Search code examples
apache-sparkparquetspark-structured-streaming

Structured streaming performance and purging the parquet files


I am using Spark structured streaming to get streaming data from Kafka. I need to aggregate various metrics (Say 6 metrics) and write as parquet files. I do see that there is a huge delay between metric 1 and metric 2. For example, if metric 1 is updated recently, metric 2 is one hour old data. How do I improve this performance to work in parallel?

Also, I write Parquet files which should be read by another application. How do I purge old parquet information constantly?
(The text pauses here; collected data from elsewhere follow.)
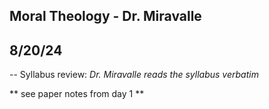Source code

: Moral Theology - Dr. Miravalle
--
8/20/24
--

 -- Syllabus review: *Dr. Miravalle reads the syllabus verbatim*

 ** see paper notes from day 1 **
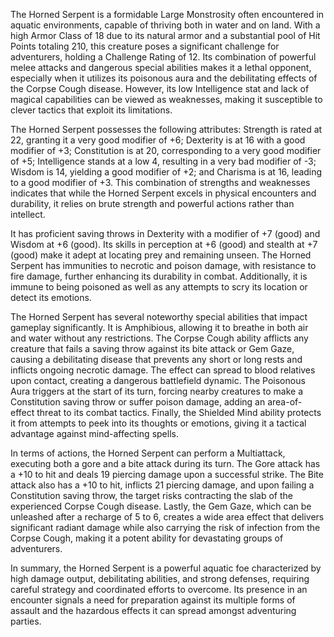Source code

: The Horned Serpent is a formidable Large Monstrosity often encountered in aquatic environments, capable of thriving both in water and on land. With a high Armor Class of 18 due to its natural armor and a substantial pool of Hit Points totaling 210, this creature poses a significant challenge for adventurers, holding a Challenge Rating of 12. Its combination of powerful melee attacks and dangerous special abilities makes it a lethal opponent, especially when it utilizes its poisonous aura and the debilitating effects of the Corpse Cough disease. However, its low Intelligence stat and lack of magical capabilities can be viewed as weaknesses, making it susceptible to clever tactics that exploit its limitations.

The Horned Serpent possesses the following attributes: Strength is rated at 22, granting it a very good modifier of +6; Dexterity is at 16 with a good modifier of +3; Constitution is at 20, corresponding to a very good modifier of +5; Intelligence stands at a low 4, resulting in a very bad modifier of -3; Wisdom is 14, yielding a good modifier of +2; and Charisma is at 16, leading to a good modifier of +3. This combination of strengths and weaknesses indicates that while the Horned Serpent excels in physical encounters and durability, it relies on brute strength and powerful actions rather than intellect.

It has proficient saving throws in Dexterity with a modifier of +7 (good) and Wisdom at +6 (good). Its skills in perception at +6 (good) and stealth at +7 (good) make it adept at locating prey and remaining unseen. The Horned Serpent has immunities to necrotic and poison damage, with resistance to fire damage, further enhancing its durability in combat. Additionally, it is immune to being poisoned as well as any attempts to scry its location or detect its emotions.

The Horned Serpent has several noteworthy special abilities that impact gameplay significantly. It is Amphibious, allowing it to breathe in both air and water without any restrictions. The Corpse Cough ability afflicts any creature that fails a saving throw against its bite attack or Gem Gaze, causing a debilitating disease that prevents any short or long rests and inflicts ongoing necrotic damage. The effect can spread to blood relatives upon contact, creating a dangerous battlefield dynamic. The Poisonous Aura triggers at the start of its turn, forcing nearby creatures to make a Constitution saving throw or suffer poison damage, adding an area-of-effect threat to its combat tactics. Finally, the Shielded Mind ability protects it from attempts to peek into its thoughts or emotions, giving it a tactical advantage against mind-affecting spells.

In terms of actions, the Horned Serpent can perform a Multiattack, executing both a gore and a bite attack during its turn. The Gore attack has a +10 to hit and deals 19 piercing damage upon a successful strike. The Bite attack also has a +10 to hit, inflicts 21 piercing damage, and upon failing a Constitution saving throw, the target risks contracting the slab of the experienced Corpse Cough disease. Lastly, the Gem Gaze, which can be unleashed after a recharge of 5 to 6, creates a wide area effect that delivers significant radiant damage while also carrying the risk of infection from the Corpse Cough, making it a potent ability for devastating groups of adventurers.

In summary, the Horned Serpent is a powerful aquatic foe characterized by high damage output, debilitating abilities, and strong defenses, requiring careful strategy and coordinated efforts to overcome. Its presence in an encounter signals a need for preparation against its multiple forms of assault and the hazardous effects it can spread amongst adventuring parties.
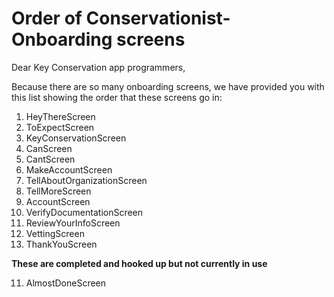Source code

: # Order of Conservationist-Onboarding screens

Dear Key Conservation app programmers,

Because there are so many onboarding screens, we have provided you with this list showing the order that these screens go in:

1. HeyThereScreen
2. ToExpectScreen
3. KeyConservationScreen
4. CanScreen
5. CantScreen
6. MakeAccountScreen
7. TellAboutOrganizationScreen
8. TellMoreScreen
9. AccountScreen
10. VerifyDocumentationScreen
11. ReviewYourInfoScreen
12. VettingScreen
13. ThankYouScreen

**These are completed and hooked up but not currently in use**

11. AlmostDoneScreen
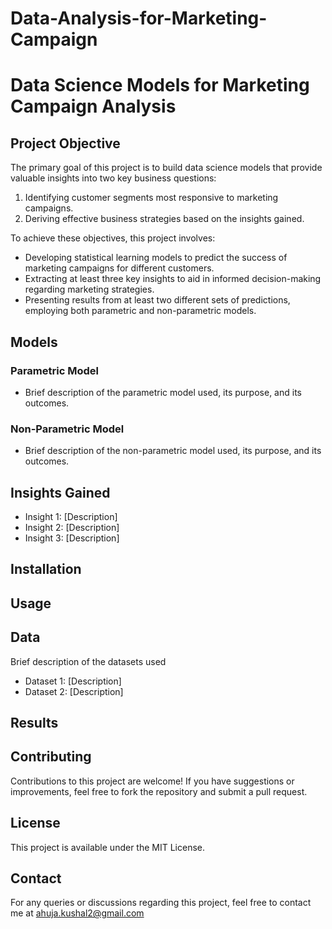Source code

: # Data-Analysis-for-Marketing-Campaign

# Data Science Models for Marketing Campaign Analysis

## Project Objective
The primary goal of this project is to build data science models that provide valuable insights into two key business questions:
1. Identifying customer segments most responsive to marketing campaigns.
2. Deriving effective business strategies based on the insights gained.

To achieve these objectives, this project involves:
- Developing statistical learning models to predict the success of marketing campaigns for different customers.
- Extracting at least three key insights to aid in informed decision-making regarding marketing strategies.
- Presenting results from at least two different sets of predictions, employing both parametric and non-parametric models.

## Models
### Parametric Model
- Brief description of the parametric model used, its purpose, and its outcomes.

### Non-Parametric Model
- Brief description of the non-parametric model used, its purpose, and its outcomes.

## Insights Gained
- Insight 1: [Description]
- Insight 2: [Description]
- Insight 3: [Description]

## Installation



## Usage


## Data
Brief description of the datasets used 
- Dataset 1: [Description]
- Dataset 2: [Description]

## Results


## Contributing
Contributions to this project are welcome! If you have suggestions or improvements, feel free to fork the repository and submit a pull request.

## License
This project is available under the MIT License.

## Contact
For any queries or discussions regarding this project, feel free to contact me at ahuja.kushal2@gmail.com
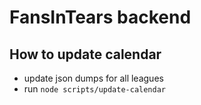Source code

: # FansInTears backend

## How to update calendar
- update json dumps for all leagues
- run `node scripts/update-calendar`
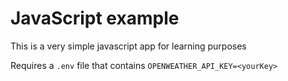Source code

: # JavaScript example

This is a very simple javascript app for learning purposes  

Requires a `.env` file that contains `OPENWEATHER_API_KEY=<yourKey>`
Should I have a different application for it?

Dataset<String> lines_topic = spark.readStream().format("kafka").option("kafka.bootstrap.servers", bootstrapServers) 
Dataset<Row> data= lines_topic.select(functions.from_json(lines_topic.col("value"), schema).alias(topics)); data.withWatermark(---).groupBy(----).count(); query = data.writeStream().format("parquet").option("path",---).option("truncate", "false").outputMode("append").option("checkpointLocation", checkpointFile).start();

Solution

  • Since each query is running independently from the others you need to ensure you're giving each query enough resources to execute. What could be happening is if you're using the default FIFO scheduler then all triggers are running sequentially vs in parallel.
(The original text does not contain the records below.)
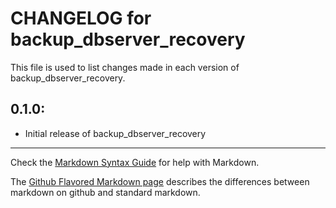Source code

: # CHANGELOG for backup_dbserver_recovery

This file is used to list changes made in each version of backup_dbserver_recovery.

## 0.1.0:

* Initial release of backup_dbserver_recovery

- - -
Check the [Markdown Syntax Guide](http://daringfireball.net/projects/markdown/syntax) for help with Markdown.

The [Github Flavored Markdown page](http://github.github.com/github-flavored-markdown/) describes the differences between markdown on github and standard markdown.
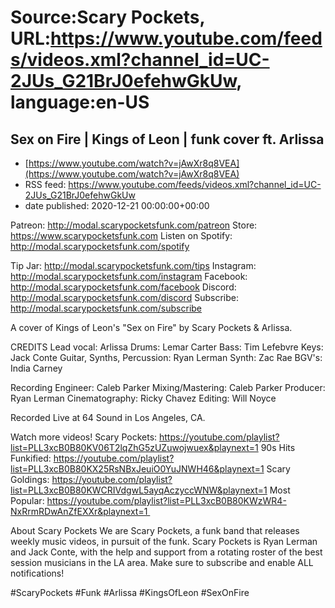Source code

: # Source:Scary Pockets, URL:https://www.youtube.com/feeds/videos.xml?channel_id=UC-2JUs_G21BrJ0efehwGkUw, language:en-US

## Sex on Fire | Kings of Leon | funk cover ft. Arlissa
 - [https://www.youtube.com/watch?v=jAwXr8q8VEA](https://www.youtube.com/watch?v=jAwXr8q8VEA)
 - RSS feed: https://www.youtube.com/feeds/videos.xml?channel_id=UC-2JUs_G21BrJ0efehwGkUw
 - date published: 2020-12-21 00:00:00+00:00

Patreon: http://modal.scarypocketsfunk.com/patreon
Store: https://www.scarypocketsfunk.com
Listen on Spotify: http://modal.scarypocketsfunk.com/spotify

Tip Jar: http://modal.scarypocketsfunk.com/tips
Instagram: http://modal.scarypocketsfunk.com/instagram
Facebook: http://modal.scarypocketsfunk.com/facebook
Discord: http://modal.scarypocketsfunk.com/discord
Subscribe: http://modal.scarypocketsfunk.com/subscribe

A cover of Kings of Leon's "Sex on Fire" by Scary Pockets & Arlissa.

CREDITS
Lead vocal: Arlissa
Drums: Lemar Carter
Bass: Tim Lefebvre
Keys: Jack Conte
Guitar, Synths, Percussion: Ryan Lerman
Synth: Zac Rae
BGV's: India Carney

Recording Engineer: Caleb Parker
Mixing/Mastering: Caleb Parker
Producer: Ryan Lerman
Cinematography: Ricky Chavez
Editing: Will Noyce

Recorded Live at 64 Sound in Los Angeles, CA.

Watch more videos! 
Scary Pockets: https://youtube.com/playlist?list=PLL3xcB0B80KV06T2lqZhG5zUZuwojwuex&playnext=1 
90s Hits Funkified: https://youtube.com/playlist?list=PLL3xcB0B80KX25RsNBxJeuiO0YuJNWH46&playnext=1 
Scary Goldings: https://youtube.com/playlist?list=PLL3xcB0B80KWCRIVdgwL5ayqAczyccWNW&playnext=1 
Most Popular: https://youtube.com/playlist?list=PLL3xcB0B80KWzWR4-NxRrmRDwAnZfEXXr&playnext=1 

About Scary Pockets 
We are Scary Pockets, a funk band that releases weekly music videos, in pursuit of the funk. Scary Pockets is Ryan Lerman and Jack Conte, with the help and support from a rotating roster of the best session musicians in the LA area. Make sure to subscribe and enable ALL notifications! 

#ScaryPockets #Funk #Arlissa #KingsOfLeon #SexOnFire

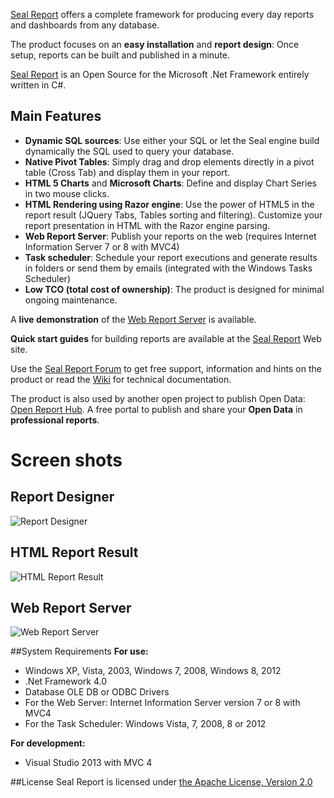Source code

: <a href="http://www.sealreport.org" target=_blank>Seal Report</a> offers a complete framework for producing every day reports and dashboards from any database.

The product focuses on an **easy installation** and **report design**: Once setup, reports can be built and published in a minute. 

<a href="http://www.sealreport.org" target=_blank>Seal Report</a> is an Open Source for the Microsoft .Net Framework entirely written in C#.

## Main Features
* **Dynamic SQL sources**: Use either your SQL or let the Seal engine build dynamically the SQL used to query your database.
* **Native Pivot Tables**: Simply drag and drop elements directly in a pivot table (Cross Tab) and display them in your report.
* **HTML 5 Charts** and **Microsoft Charts**: Define and display Chart Series in two mouse clicks.
* **HTML Rendering using Razor engine**: Use the power of HTML5 in the report result (JQuery Tabs, Tables sorting and filtering). Customize your report presentation in HTML with the Razor engine parsing.
* **Web Report Server**: Publish your reports on the web (requires Internet Information Server 7 or 8 with MVC4)
* **Task scheduler**: Schedule your report executions and generate results in folders or send them by emails (integrated with the Windows Tasks Scheduler)
* **Low TCO (total cost of ownership)**: The product is designed for minimal ongoing maintenance.

A **live demonstration** of the <a href="http://demo.sealreport.org" target=_blank>Web Report Server</a> is available.

**Quick start guides**  for building reports are available at the <a href="http://www.sealreport.org" target=_blank>Seal Report</a> Web site.

Use the <a href="http://forum.sealreport.org" target=_blank>Seal Report Forum</a> to get free support, information and hints on the product or read the [Wiki](https://github.com/ariacom/Seal-Report/wiki) for technical documentation.

The product is also used by another open project to publish Open Data: <a href="http://openreporthub.com" target=_blank>Open Report Hub</a>.
A free portal to publish and share your **Open Data** in **professional reports**. 

# Screen shots
## Report Designer
![Report Designer](http://sealreport.org/Images/reportDesignerShot.png)

## HTML Report Result
![HTML Report Result](http://sealreport.org/Images/reportResult.png)

## Web Report Server
![Web Report Server](http://sealreport.org/Images/webServer.png)

##System Requirements
**For use:**
* Windows XP, Vista, 2003, Windows 7, 2008, Windows 8, 2012
* .Net Framework 4.0
* Database OLE DB or ODBC Drivers
* For the Web Server: Internet Information Server version 7 or 8 with MVC4
* For the Task Scheduler: Windows Vista, 7, 2008, 8 or 2012

**For development:**
* Visual Studio 2013 with MVC 4

##License
Seal Report is licensed under <a href="http://www.apache.org/licenses/LICENSE-2.0" target="_blank">the Apache License, Version 2.0</a>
    Just as described here you should set a FAIR scheduler on your SparkContext and then define new pools for each query.
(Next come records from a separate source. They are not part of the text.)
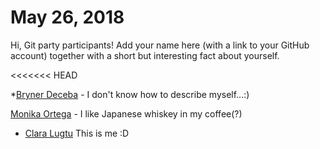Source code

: # May 26, 2018

Hi, Git party participants! Add your name here (with a link to your GitHub account) together with a short but interesting fact about yourself.

<<<<<<< HEAD

*[Bryner Deceba](https://github.com/blueEagle101) - I don't know how to describe myself...:)

[Monika Ortega](https://github.com/akinomagetro) - I like Japanese whiskey in my coffee(?)

* [Clara Lugtu](https://github.com/claralugtu/)
This is me :D

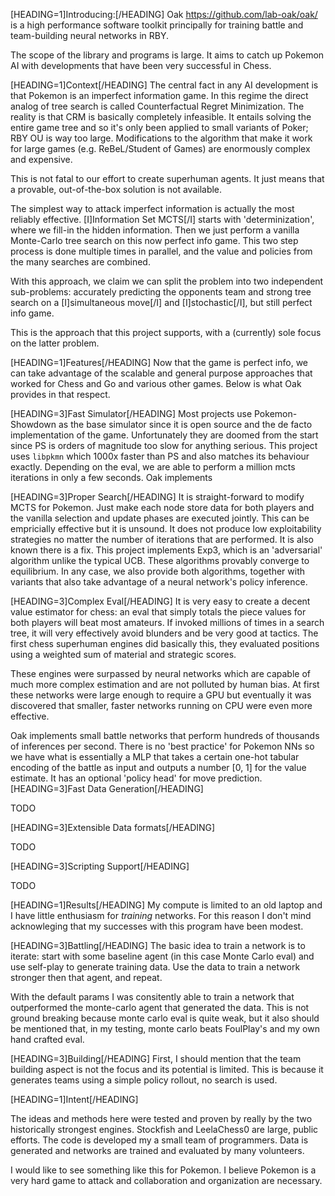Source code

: [HEADING=1]Introducing:[/HEADING]
Oak
https://github.com/lab-oak/oak/
is a high performance software toolkit principally for training battle and team-building neural networks in RBY.


The scope of the library and programs is large. It aims to catch up Pokemon AI with developments that have been very successful in Chess.


[HEADING=1]Context[/HEADING]
The central fact in any AI development is that Pokemon is an imperfect information game. In this regime the direct analog of tree search is called Counterfactual Regret Minimization. The reality is that CRM is basically completely infeasible. It entails solving the entire game tree and so it's only been applied to small variants of Poker; RBY OU is way too large. Modifications to the algorithm that make it work for large games (e.g. ReBeL/Student of Games) are enormously complex and expensive.


This is not fatal to our effort to create superhuman agents. It just means that a provable, out-of-the-box solution is not available.


The simplest way to attack imperfect information is actually the most reliably effective. [I]Information Set MCTS[/I] starts with 'determinization', where we fill-in the hidden information. Then we just perform a vanilla Monte-Carlo tree search on this now perfect info game. This two step process is done multiple times in parallel, and the value and policies from the many searches are combined.


With this approach, we claim we can split the problem into two independent sub-problems: accurately predicting the opponents team and strong tree search on a [I]simultaneous move[/I] and [I]stochastic[/I], but still perfect info game.


This is the approach that this project supports, with a (currently) sole focus on the latter problem.


[HEADING=1]Features[/HEADING]
Now that the game is perfect info, we can take advantage of the scalable and general purpose approaches that worked for Chess and Go and various other games. Below is what Oak provides in that respect.


[HEADING=3]Fast Simulator[/HEADING]
Most projects use Pokemon-Showdown as the base simulator since it is open source and the de facto implementation of the game. Unfortunately they are doomed from the start since PS is orders of magnitude too slow for anything serious.
This project uses `libpkmn` which 1000x faster than PS and also matches its behaviour exactly. Depending on the eval, we are able to perform a million mcts iterations in only a few seconds.
Oak implements 


[HEADING=3]Proper Search[/HEADING]
It is straight-forward to modify MCTS for Pokemon. Just make each node store data for both players and the vanilla selection and update phases are executed jointly. This can be empricially effective but it is unsound. It does not produce low exploitability strategies no matter the number of iterations that are performed.
It is also known there is a fix. This project implements Exp3, which is an 'adversarial' algorithm unlike the typical UCB. These algorithms provably converge to equilibrium. In any case, we also provide both algorithms, together with variants that also take advantage of a neural network's policy inference.


[HEADING=3]Complex Eval[/HEADING]
It is very easy to create a decent value estimator for chess: an eval that simply totals the piece values for both players will beat most amateurs. If invoked millions of times in a search tree, it will very effectively avoid blunders and be very good at tactics. The first chess superhuman engines did basically this, they evaluated positions using a weighted sum of material and strategic scores.


These engines were surpassed by neural networks which are capable of much more complex estimation and are not polluted by human bias. At first these networks were large enough to require a GPU but eventually it was discovered that smaller, faster networks running on CPU were even more effective.


Oak implements small battle networks that perform hundreds of thousands of inferences per second. There is no 'best practice' for Pokemon NNs so we have what is essentially a MLP that takes a certain one-hot tabular encoding of the battle as input and outputs a number [0, 1] for the value estimate. It has an optional 'policy head' for move prediction.
[HEADING=3]Fast Data Generation[/HEADING]

TODO


[HEADING=3]Extensible Data formats[/HEADING]

TODO


[HEADING=3]Scripting Support[/HEADING]

TODO


[HEADING=1]Results[/HEADING]
My compute is limited to an old laptop and I have little enthusiasm for *training* networks. For this reason I don't mind acknowleging that my successes with this program have been modest.


[HEADING=3]Battling[/HEADING]
The basic idea to train a network is to iterate: start with some baseline agent (in this case Monte Carlo eval) and use self-play to generate training data. Use the data to train a network stronger then that agent, and repeat.


With the default params I was consitently able to train a network that outperformed the monte-carlo agent that generated the data. This is not ground breaking because monte carlo eval is quite weak, but it also should be mentioned that, in my testing, monte carlo beats FoulPlay's and my own hand crafted eval.


[HEADING=3]Building[/HEADING]
First, I should mention that the team building aspect is not the focus and its potential is limited. This is because it generates teams using a simple policy rollout, no search is used. 


[HEADING=1]Intent[/HEADING]


The ideas and methods here were tested and proven by really by the two historically strongest engines. Stockfish and LeelaChess0 are large, public efforts. The code is developed my a small team of programmers. Data is generated and networks are trained and evaluated by many volunteers.


I would like to see something like this for Pokemon. I believe Pokemon is a very hard game to attack and collaboration and organization are necessary.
    // Run streaming query1 in scheduler pool1
    spark.sparkContext.setLocalProperty("spark.scheduler.pool", "pool1")
    df.writeStream.queryName("query1").format("parquet").start(path1)
    
    // Run streaming query2 in scheduler pool2
    spark.sparkContext.setLocalProperty("spark.scheduler.pool", "pool2")
    df.writeStream.queryName("query2").format("orc").start(path2)
    

    Also, in terms of purging old parquet files you may want to partition the data and then periodically delete old partitions as needed. Otherwise you can't just delete rows if all the data is being written to the same output path.